The two projects are in addition to a Friday proposal by El Paso and Marathon Oil Co. to conduct a feasibility study for a subsea pipeline route to transport natural gas from Nova Scotia to the northeastern US.
The California project involves a $154 million conversion of 785 miles of an existing crude oil transmission pipeline purchased from Plains All American Pipeline LP and All American Pipeline LP. A spokeswoman for the company said the extra pipeline capacity will serve existing customers when other parts of the El Paso system are down for maintenance. The converted pipeline would begin near the California border at Ehrenberg, Ariz., and extend to McCamey, Tex.
"We won't get new customers," she said. "This will keep us from having to reallocate gas." The project is scheduled to be operational in the fall.
The certification of the project was done under FERC's new expedited procedure to boost supplies to the energy-starved West. The line originally was designed to carry crude oil from California's Outer Continental Shelf to refiners in California and Texas.
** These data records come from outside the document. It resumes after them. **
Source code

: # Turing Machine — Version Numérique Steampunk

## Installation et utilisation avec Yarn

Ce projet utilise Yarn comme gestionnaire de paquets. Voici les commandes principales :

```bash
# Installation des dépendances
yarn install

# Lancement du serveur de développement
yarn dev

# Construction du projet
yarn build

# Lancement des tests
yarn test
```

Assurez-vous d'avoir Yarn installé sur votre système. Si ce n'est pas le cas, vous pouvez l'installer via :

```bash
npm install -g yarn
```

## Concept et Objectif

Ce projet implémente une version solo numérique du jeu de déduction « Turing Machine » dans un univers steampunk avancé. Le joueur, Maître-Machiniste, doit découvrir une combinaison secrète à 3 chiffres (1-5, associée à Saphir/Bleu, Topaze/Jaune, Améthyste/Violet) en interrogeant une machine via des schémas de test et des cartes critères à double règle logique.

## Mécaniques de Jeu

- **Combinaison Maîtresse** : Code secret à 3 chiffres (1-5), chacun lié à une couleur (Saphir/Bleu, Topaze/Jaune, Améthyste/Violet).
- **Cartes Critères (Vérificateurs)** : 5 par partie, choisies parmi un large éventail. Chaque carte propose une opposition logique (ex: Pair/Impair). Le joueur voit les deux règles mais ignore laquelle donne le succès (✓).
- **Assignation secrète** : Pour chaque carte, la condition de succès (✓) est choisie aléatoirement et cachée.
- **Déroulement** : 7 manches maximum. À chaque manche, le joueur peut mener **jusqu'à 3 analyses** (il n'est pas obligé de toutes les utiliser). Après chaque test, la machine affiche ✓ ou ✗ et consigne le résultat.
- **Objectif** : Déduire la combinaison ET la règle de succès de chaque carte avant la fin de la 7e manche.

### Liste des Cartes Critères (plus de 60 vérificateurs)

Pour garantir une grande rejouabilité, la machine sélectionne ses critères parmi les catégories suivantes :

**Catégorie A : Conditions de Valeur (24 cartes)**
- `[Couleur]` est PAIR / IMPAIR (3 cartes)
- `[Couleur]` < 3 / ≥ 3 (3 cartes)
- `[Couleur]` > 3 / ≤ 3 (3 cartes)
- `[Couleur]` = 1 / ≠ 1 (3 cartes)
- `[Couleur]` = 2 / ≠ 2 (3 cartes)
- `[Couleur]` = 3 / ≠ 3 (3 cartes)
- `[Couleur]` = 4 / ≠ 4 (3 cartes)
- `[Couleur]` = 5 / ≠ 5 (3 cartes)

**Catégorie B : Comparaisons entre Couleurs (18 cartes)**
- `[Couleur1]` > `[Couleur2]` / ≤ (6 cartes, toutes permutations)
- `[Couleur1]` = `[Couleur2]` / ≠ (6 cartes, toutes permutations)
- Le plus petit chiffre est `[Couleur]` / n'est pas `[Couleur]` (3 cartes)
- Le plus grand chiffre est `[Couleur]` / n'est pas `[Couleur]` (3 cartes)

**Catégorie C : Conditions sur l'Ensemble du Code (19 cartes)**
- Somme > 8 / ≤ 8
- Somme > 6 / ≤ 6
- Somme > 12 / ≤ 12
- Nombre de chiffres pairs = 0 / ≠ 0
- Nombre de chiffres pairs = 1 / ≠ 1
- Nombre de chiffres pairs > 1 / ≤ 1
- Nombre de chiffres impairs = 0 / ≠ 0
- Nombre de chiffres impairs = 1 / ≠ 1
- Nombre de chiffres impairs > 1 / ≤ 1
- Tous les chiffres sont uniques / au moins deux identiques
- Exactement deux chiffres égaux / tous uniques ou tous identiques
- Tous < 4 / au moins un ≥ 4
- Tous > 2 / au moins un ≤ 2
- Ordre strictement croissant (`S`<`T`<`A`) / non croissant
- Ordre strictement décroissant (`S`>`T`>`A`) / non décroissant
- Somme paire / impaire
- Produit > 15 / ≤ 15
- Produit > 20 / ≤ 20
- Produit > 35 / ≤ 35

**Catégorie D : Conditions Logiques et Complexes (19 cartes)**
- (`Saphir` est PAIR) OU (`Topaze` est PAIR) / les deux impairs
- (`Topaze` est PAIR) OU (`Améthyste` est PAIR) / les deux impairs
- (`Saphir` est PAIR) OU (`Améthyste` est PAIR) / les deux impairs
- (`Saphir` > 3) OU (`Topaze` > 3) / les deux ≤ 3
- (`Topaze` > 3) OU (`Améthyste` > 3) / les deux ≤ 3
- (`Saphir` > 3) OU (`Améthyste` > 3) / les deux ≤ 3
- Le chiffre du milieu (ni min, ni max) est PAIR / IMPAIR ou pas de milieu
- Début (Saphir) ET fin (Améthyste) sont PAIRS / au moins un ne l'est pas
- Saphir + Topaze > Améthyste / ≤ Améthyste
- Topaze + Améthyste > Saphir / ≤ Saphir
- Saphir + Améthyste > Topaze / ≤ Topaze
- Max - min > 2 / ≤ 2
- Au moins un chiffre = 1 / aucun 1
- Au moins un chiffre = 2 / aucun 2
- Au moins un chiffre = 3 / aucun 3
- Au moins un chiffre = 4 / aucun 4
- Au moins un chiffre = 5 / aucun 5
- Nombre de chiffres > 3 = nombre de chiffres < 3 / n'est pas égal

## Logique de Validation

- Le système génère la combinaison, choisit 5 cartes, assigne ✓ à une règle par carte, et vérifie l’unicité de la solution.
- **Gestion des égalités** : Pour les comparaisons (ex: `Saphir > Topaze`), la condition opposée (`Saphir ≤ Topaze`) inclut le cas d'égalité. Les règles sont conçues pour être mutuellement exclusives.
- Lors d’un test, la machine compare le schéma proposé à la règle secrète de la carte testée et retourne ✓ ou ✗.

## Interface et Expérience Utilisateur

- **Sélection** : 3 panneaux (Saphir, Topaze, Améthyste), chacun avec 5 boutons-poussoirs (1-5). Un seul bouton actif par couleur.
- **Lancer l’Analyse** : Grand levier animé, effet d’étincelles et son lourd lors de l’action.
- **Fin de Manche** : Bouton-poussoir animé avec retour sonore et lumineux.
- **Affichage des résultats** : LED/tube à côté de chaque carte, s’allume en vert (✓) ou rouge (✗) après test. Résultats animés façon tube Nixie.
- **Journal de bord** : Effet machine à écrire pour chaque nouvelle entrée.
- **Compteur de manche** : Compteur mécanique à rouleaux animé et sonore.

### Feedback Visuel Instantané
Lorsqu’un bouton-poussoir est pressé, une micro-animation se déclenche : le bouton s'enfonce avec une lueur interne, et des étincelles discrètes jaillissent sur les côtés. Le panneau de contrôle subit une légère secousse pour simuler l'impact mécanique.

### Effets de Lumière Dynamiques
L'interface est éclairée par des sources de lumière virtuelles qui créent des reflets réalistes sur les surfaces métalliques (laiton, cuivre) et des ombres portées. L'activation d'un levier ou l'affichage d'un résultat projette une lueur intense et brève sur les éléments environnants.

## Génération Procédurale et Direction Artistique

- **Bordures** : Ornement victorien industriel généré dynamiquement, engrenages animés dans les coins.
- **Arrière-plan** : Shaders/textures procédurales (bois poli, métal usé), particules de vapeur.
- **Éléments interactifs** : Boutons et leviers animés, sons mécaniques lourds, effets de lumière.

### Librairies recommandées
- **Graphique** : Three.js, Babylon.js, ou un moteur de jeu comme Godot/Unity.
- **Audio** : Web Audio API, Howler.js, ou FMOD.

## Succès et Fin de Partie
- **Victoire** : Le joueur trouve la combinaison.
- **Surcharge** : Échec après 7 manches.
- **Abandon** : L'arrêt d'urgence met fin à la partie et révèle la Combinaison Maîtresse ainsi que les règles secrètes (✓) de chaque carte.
Designed to handle 300,000 b/d of crude, the line operated at much lower throughput rates.
The $35 million Dracut expansion project in the Northeast will replace 12 miles of existing 16-in. natural gas line with a 24-in. line from Dracut to Burlington, Mass., using existing rights-of-way. The project will increase take away capacity from Dracut by an additional 200 MMcfd to over 600 MMcfd.
With 20 new gas-fired power generators at various stages of development in New England, the company said it is responding with phased pipeline expansions. The Dracut expansion is scheduled to be available for service in the fall of 2002.
"By 2005, natural gas is expected to generate 45% of the electrical power in New England, compared with only 16% in 1998," said Stephen Beasley, president of Tennessee Gas Pipeline. He said use of existing right-of-way will allow the company to minimize the environmental impact, while still delivering an economic project.